Gridlock remains the order of the day in Washington, and Congress still has record-low approval ratings. But there are policy bright spots. Congress and the administration are not standing in the way of America’s energy revolution. The Keystone XL pipeline will likely be approved. The pipeline, along with the Obama administration’s emphasis on energy independence, helps strengthen the domestic economy.
On trade, the administration has managed to convince Japan to join Trans-Pacific Partnership talks. Should the trade consortium of countries ranging from the United States and Chile to Canada and Mexico to Singapore and Vietnam get off the ground, it will liberalize trade between members that represent nearly 40 percent of global GDP — and boost American trade and manufacturing. Then there is the nascent transatlantic equivalent that Obama mentioned in this year’s State of the Union.
The third major policy positive: the forward movement in Washington on immigration reform. If that effort is successful, it could entice millions of illegal immigrants to pay U.S. taxes for the first time — and it could provide the labor force, skilled and unskilled, that many companies desperately need to ensure growth. A recent study by the Center for American Progress found that immigration reform could inject more than a trillion dollars into the U.S. economy.
So at a time when recession-riddled Europe is muddling through, and major developing economies like China have huge looming question marks, the United States is looking pretty good from the top down.
Now for the bad news: Things don’t look as good from the bottom up, because an empowered minority at the top of American society will reap most of the benefits of this resurgence.

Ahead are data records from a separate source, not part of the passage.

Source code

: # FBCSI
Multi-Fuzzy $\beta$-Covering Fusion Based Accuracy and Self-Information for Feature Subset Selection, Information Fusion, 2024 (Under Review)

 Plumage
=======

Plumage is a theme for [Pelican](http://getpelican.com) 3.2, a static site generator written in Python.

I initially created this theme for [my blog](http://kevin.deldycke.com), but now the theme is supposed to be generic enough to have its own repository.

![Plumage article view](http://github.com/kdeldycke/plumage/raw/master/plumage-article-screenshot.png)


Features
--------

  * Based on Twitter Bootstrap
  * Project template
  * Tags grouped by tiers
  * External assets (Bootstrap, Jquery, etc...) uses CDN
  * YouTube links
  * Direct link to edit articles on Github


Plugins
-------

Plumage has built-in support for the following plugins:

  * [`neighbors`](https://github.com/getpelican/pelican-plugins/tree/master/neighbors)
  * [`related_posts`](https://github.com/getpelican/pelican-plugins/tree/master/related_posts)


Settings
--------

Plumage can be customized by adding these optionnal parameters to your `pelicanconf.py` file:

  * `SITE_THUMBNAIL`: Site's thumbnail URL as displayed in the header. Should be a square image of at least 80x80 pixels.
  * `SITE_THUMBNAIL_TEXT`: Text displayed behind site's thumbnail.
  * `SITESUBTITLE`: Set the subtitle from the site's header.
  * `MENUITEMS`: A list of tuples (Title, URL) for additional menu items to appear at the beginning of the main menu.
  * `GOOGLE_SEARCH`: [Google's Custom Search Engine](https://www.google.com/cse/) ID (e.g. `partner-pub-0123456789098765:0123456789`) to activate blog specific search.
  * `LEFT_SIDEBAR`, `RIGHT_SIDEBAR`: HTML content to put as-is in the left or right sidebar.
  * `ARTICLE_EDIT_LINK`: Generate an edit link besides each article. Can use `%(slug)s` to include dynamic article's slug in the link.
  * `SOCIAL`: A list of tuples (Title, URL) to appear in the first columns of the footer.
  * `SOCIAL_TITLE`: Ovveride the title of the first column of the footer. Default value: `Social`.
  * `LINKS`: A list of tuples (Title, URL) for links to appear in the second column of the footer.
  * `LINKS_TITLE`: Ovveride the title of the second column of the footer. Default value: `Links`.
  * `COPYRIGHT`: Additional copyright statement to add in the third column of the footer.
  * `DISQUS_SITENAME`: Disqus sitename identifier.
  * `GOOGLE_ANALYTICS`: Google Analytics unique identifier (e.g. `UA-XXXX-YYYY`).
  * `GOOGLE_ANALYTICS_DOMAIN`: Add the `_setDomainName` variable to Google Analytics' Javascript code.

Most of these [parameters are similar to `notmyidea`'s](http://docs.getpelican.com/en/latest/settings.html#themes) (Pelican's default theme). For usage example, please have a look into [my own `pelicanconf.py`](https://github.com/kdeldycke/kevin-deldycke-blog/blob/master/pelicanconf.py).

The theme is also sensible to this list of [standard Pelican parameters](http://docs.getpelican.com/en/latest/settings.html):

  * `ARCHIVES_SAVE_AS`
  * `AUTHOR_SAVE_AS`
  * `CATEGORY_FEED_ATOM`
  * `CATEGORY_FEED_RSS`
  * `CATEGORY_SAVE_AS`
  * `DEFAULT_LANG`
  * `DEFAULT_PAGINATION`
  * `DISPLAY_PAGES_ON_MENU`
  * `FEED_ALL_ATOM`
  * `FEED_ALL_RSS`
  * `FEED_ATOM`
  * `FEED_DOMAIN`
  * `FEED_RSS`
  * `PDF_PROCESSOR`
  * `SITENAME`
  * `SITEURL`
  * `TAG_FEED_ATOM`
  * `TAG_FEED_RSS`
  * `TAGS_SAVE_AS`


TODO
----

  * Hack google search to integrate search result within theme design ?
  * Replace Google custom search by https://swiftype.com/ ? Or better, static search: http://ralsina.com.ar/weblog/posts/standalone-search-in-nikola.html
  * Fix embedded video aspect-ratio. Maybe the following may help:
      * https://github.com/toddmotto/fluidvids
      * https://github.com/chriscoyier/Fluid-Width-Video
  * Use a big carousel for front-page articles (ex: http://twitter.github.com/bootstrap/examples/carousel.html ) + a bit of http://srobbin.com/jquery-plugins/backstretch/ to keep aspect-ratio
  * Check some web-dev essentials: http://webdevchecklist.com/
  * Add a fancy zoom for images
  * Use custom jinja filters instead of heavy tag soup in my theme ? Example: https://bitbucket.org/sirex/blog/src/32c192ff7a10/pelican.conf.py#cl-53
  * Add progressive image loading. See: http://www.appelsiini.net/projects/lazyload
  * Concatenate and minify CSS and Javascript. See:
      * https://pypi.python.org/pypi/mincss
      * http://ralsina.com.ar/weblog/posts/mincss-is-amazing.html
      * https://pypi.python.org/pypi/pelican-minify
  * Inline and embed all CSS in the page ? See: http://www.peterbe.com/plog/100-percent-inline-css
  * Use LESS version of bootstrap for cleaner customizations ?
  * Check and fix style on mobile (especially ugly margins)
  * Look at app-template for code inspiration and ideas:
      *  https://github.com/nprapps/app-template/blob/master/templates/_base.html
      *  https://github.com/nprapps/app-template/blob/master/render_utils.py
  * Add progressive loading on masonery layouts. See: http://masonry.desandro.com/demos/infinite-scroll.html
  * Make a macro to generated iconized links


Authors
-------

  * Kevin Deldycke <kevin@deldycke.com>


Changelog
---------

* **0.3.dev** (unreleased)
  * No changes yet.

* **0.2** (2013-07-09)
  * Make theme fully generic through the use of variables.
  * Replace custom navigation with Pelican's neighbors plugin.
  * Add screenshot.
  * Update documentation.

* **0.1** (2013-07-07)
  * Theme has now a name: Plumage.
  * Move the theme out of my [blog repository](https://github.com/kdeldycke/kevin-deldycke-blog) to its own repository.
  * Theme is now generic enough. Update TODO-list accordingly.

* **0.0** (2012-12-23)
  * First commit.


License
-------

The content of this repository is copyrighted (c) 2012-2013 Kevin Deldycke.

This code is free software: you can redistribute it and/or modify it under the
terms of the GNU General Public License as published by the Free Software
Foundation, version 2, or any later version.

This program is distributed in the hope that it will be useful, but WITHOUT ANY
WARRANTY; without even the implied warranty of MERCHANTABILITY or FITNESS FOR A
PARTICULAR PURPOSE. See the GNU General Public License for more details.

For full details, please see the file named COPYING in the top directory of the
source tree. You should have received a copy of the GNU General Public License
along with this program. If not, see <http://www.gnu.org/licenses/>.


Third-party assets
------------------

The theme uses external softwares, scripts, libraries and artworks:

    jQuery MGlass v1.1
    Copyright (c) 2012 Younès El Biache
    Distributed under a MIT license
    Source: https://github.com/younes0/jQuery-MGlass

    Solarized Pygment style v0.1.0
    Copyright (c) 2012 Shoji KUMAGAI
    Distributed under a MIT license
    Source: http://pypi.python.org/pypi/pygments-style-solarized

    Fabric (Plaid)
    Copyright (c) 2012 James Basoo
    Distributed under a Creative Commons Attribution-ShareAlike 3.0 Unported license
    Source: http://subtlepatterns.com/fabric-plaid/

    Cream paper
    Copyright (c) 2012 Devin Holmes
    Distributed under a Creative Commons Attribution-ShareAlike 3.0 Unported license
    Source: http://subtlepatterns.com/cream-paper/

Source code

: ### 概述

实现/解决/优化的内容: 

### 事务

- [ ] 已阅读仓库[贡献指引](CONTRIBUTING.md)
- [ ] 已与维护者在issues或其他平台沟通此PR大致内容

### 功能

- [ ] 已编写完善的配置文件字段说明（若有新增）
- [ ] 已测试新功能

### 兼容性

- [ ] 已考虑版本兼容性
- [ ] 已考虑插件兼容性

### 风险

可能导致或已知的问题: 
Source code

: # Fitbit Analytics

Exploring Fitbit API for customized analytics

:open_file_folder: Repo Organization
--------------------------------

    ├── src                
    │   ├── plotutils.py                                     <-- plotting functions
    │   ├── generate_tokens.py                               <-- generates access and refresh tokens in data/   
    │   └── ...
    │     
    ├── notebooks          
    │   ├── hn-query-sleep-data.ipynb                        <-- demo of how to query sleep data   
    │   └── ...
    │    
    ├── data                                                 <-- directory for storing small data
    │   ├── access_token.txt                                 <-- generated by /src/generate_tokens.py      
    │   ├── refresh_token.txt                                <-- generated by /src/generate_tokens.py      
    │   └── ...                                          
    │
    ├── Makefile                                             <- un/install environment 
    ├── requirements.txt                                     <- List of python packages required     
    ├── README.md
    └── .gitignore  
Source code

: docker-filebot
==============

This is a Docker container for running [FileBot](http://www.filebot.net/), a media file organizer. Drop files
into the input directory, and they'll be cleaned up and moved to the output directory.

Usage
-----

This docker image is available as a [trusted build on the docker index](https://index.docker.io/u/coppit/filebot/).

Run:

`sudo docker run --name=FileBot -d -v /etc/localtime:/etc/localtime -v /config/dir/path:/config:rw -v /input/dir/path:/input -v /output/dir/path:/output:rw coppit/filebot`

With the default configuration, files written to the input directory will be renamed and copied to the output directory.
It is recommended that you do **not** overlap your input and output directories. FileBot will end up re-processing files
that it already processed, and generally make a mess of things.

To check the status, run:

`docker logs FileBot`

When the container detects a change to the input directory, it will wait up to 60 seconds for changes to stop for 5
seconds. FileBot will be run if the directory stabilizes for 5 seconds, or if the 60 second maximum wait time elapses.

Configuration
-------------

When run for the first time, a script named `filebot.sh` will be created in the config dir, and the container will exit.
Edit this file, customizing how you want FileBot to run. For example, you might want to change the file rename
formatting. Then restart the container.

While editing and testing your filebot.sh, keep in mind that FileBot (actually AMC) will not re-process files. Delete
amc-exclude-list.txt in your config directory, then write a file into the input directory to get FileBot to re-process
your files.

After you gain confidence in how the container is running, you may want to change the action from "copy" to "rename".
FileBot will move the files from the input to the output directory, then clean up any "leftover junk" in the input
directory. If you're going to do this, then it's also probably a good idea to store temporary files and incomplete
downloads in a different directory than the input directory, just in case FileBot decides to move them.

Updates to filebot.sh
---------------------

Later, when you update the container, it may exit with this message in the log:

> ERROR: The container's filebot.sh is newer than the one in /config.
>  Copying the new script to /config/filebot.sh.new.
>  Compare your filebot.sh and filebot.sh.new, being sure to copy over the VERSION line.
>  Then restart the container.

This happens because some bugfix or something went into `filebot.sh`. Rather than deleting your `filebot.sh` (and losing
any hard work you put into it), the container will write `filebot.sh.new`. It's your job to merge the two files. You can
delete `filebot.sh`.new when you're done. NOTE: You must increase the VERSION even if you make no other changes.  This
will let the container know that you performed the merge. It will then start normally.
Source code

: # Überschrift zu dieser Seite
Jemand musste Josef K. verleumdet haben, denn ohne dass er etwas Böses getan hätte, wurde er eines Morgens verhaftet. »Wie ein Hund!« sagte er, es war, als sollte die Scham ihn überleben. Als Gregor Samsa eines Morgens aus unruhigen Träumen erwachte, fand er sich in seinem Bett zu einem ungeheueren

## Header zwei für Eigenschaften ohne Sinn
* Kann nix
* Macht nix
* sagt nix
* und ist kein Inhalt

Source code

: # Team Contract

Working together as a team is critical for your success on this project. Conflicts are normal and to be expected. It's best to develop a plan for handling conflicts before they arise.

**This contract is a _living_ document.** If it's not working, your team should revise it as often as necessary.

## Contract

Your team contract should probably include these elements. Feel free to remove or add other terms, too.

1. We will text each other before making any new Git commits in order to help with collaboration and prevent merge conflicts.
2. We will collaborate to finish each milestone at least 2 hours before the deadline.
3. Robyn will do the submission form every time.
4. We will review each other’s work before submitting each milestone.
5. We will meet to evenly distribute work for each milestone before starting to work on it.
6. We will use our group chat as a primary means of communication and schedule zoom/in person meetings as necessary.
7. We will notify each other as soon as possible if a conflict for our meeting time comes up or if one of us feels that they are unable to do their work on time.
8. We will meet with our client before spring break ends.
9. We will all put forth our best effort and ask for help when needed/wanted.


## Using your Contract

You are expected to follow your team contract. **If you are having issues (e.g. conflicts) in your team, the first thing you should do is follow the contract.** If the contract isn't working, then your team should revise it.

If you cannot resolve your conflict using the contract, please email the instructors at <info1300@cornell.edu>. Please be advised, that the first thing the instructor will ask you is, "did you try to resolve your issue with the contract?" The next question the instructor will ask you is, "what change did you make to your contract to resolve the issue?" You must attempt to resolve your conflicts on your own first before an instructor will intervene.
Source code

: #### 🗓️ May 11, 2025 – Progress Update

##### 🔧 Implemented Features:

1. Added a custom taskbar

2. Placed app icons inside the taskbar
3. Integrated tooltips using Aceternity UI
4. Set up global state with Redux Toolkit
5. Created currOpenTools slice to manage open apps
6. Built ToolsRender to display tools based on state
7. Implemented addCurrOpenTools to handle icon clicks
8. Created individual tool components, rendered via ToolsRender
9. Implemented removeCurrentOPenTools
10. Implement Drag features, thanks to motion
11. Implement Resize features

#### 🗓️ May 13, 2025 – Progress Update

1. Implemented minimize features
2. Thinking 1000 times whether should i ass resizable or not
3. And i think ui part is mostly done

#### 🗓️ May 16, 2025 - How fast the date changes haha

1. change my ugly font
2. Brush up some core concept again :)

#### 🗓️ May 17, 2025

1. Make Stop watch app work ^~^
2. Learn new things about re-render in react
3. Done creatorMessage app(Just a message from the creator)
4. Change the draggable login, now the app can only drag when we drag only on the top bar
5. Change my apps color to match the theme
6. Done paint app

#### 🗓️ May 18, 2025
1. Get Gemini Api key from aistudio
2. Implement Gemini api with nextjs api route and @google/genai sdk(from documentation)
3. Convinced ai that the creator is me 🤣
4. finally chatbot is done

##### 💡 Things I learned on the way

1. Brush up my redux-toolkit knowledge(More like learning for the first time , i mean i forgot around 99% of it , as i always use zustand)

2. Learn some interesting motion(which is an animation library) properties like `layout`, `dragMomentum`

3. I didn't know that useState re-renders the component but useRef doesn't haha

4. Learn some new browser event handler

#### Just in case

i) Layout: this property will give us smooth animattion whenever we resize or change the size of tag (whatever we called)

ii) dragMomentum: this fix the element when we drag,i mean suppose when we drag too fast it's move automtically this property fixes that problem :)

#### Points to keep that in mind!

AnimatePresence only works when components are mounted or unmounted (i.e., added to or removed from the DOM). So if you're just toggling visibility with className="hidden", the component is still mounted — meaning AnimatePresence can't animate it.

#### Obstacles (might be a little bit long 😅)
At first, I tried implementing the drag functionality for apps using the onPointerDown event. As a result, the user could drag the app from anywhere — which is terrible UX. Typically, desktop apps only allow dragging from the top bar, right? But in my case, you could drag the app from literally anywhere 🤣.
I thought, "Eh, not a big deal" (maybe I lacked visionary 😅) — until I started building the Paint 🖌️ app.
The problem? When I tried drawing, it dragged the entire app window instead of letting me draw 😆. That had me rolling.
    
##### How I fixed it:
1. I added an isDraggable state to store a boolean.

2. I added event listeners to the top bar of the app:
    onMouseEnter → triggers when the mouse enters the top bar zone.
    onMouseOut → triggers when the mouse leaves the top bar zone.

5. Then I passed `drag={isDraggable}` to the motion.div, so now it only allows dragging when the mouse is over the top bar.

The number of Americans who have participated in the rebound is smaller than in the past. Corporate profits remain high, but so does unemployment. According to a new study by a pair of economists at Northeastern University, those unemployed for more than six months have an especially tough time returning to the workforce.
It’s not easy for a country with such disparities to maintain prosperity and domestic tranquility, but there is no guarantee that the benefits of even an extended rebound will narrow the growing wealth gap.
America’s decline is a myth. The United States’ relative position in the world is improving, and Washington won’t stand in the way. Some of the gains we see will improve the U.S. standard of living at every level: Cheaper energy means less pressure at the pump, and a comprehensive immigration reform bill could empower many yet-to-be Americans who deserve a voice. But for still-jobless and underemployed Americans, it’s the recovery that’s a fiction.
Welcome to America’s relative rise: Wall Street is back. Main Street? Maybe not.
This column is based on a transcribed interview with Bremmer.